* **Problem description**: Lines with the word "semilattice" in them are the ones to copy from the records.

* **Dataset content**:
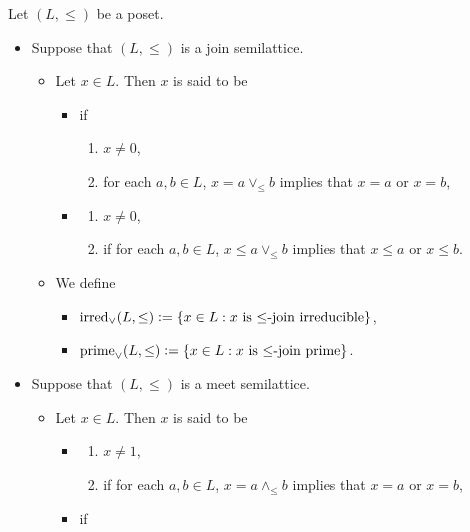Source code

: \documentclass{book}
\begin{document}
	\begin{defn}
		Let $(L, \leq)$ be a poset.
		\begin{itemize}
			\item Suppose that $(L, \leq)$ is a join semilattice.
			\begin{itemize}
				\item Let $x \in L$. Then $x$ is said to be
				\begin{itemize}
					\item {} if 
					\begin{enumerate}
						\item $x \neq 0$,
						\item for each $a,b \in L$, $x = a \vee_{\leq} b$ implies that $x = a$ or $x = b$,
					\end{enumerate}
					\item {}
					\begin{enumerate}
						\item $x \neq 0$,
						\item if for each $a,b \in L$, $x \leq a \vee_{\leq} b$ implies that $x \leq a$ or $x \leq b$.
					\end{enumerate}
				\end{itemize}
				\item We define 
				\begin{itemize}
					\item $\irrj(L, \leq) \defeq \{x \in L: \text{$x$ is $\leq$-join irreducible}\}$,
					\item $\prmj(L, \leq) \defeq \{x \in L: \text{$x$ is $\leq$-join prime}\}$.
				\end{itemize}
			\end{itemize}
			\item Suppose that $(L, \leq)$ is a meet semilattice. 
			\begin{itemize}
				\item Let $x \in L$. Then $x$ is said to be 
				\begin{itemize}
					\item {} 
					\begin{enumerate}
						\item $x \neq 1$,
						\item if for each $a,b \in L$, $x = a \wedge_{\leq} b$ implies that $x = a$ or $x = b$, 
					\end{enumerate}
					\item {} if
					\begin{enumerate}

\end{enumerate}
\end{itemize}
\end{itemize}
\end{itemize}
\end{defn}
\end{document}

* * *

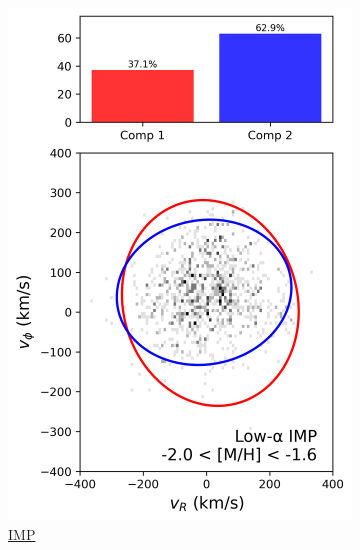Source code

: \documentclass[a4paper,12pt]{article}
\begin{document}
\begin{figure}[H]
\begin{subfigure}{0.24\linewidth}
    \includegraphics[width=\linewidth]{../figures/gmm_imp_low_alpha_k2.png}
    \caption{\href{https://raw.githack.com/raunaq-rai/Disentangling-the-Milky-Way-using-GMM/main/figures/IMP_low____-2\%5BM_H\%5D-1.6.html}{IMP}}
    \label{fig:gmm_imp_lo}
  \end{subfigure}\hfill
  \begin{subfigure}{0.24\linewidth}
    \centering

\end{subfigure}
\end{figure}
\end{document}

* **Reply**:
			\item Suppose that $(L, \leq)$ is a join semilattice.
			\item Suppose that $(L, \leq)$ is a meet semilattice. 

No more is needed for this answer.